🤖 AI Summary
Large language models (LLMs) inherit societal biases from pretraining corpora (e.g., Common Crawl), leading to discriminatory outputs. To address this, we propose the first unified framework for bias quantification that jointly models *protected attribute detection* and *fine-grained attitude classification*. Our method combines rule-based heuristics with fine-tuned BERT to identify attributes such as gender and race; employs a four-class regard classifier (positive/negative/neutral/other) to assess linguistic sentiment toward each attribute; and introduces bias intensity-weighted aggregation for scalable, interpretable diagnosis.
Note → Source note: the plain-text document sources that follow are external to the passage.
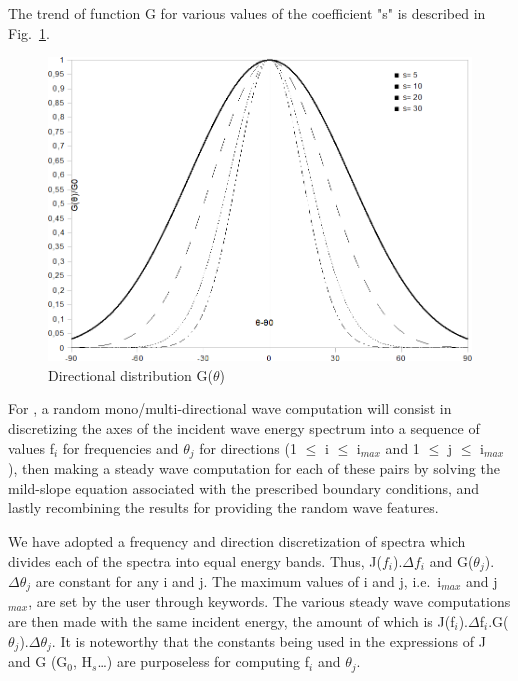 The trend of function G for various values of the coefficient "s" is described
in Fig.~\ref{fig:dir_dist}.

\begin{figure}[H]%
\begin{center}
%
  \includegraphics[width=\textwidth]{./graphics/dir_dist}
%
\caption{Directional distribution G($\theta$)}\label{fig:dir_dist}
\end{center}
\end{figure}

For \artemis{}, a random mono/multi-directional wave computation will consist
in discretizing the axes of the incident wave energy spectrum into a sequence
of values f${}_{i}$ for frequencies and $\theta_{j}$ for directions (1
$\mathrm{\le}$ i $\mathrm{\le}$ i${}_{max}$ and 1 $\mathrm{\le}$ j
$\mathrm{\le}$ i${}_{max}$), then making a steady wave computation for each of
these pairs by solving the mild-slope equation associated with the prescribed
boundary conditions, and lastly recombining the results for providing the
random wave features.

We have adopted a frequency and direction discretization of spectra which
divides each of the spectra into equal energy bands. Thus,
J($f_{i}$).$\Delta f_{i}$ and G($\theta_{j}$).$\Delta \theta_{j}$ are
constant for any i and j. The maximum values of i and j, i.e.\ i${}_{max}$ and
j${}_{max}$, are set by the user through keywords. The various steady wave
computations are then made with the same incident energy, the amount of which
is J(f${}_{i}$).$\Delta$f${}_{i}$.G($\theta_{j}$).$\Delta \theta_{j}$. It is
noteworthy that the constants being used in the expressions of J and G
(G${}_{0}$, H${}_{s}$\ldots) are purposeless for computing f${}_{i}$ and
$\theta_{j}$.

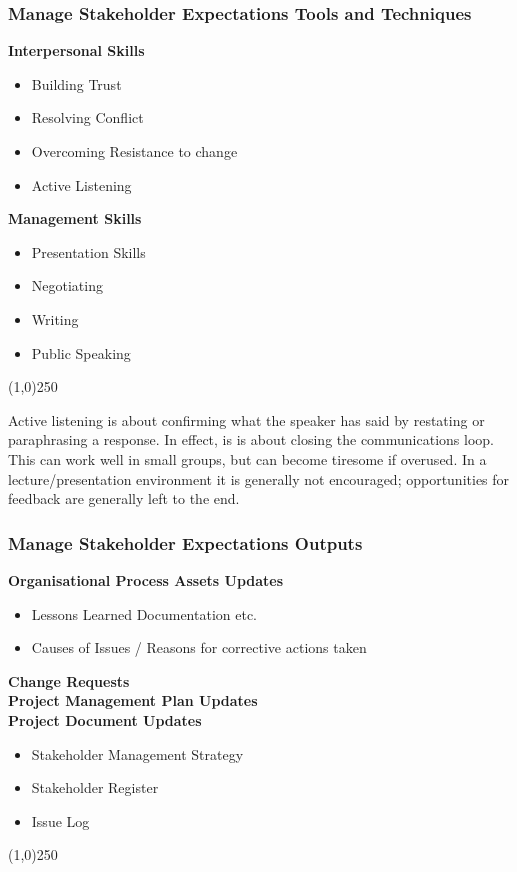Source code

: \begin{frame}
\frametitle{Manage Stakeholder Expectations \hfill\hfill Tools and Techniques}
\textbf{Interpersonal Skills}
\begin{itemize}
	\item Building Trust
	\item Resolving Conflict
	\item Overcoming Resistance to change
	\item Active Listening
\end{itemize}
\textbf{Management Skills}
\begin{itemize}
	\item Presentation Skills
	\item Negotiating 
	\item Writing
	\item Public Speaking
\end{itemize}
\end{frame}\begin{center}\line(1,0){250}\end{center}

Active listening is about confirming what the speaker has said by restating or paraphrasing a response.  In effect, is is about closing the communications loop. This can work well in small groups, but can become tiresome if overused.  In a lecture/presentation environment it is generally not encouraged; opportunities for feedback are generally left to the end.

\begin{frame}
\frametitle{Manage Stakeholder Expectations \hfill\hfill Outputs}
\textbf{Organisational Process Assets Updates}
\begin{itemize}
	\item Lessons Learned Documentation etc.
	\item Causes of Issues / Reasons for corrective actions taken
\end{itemize}
\textbf{Change Requests}\\
\textbf{Project Management Plan Updates}\\
\textbf{Project Document Updates}
\begin{itemize}
	\item Stakeholder Management Strategy
	\item Stakeholder Register
	\item Issue Log
\end{itemize}
\end{frame}\begin{center}\line(1,0){250}\end{center}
Evaluated on a Common Crawl subset, our framework achieves 92.3% F1-score for attribute detection and 89.7% accuracy for attitude classification, uncovering systematic biases—e.g., frequent co-occurrence of “female” with “emotional”. Furthermore, applying our proposed debiasing strategies reduces bias in downstream tasks by 37%, demonstrating practical efficacy.
📝 Abstract
Large language models (LLMs) acquire general linguistic knowledge from massive-scale pretraining. However, pretraining data mainly comprised of web-crawled texts contain undesirable social biases which can be perpetuated or even amplified by LLMs. In this study, we propose an efficient yet effective annotation pipeline to investigate social biases in the pretraining corpora. Our pipeline consists of protected attribute detection to identify diverse demographics, followed by regard classification to analyze the language polarity towards each attribute. Through our experiments, we demonstrate the effect of our bias analysis and mitigation measures, focusing on Common Crawl as the most representative pretraining corpus.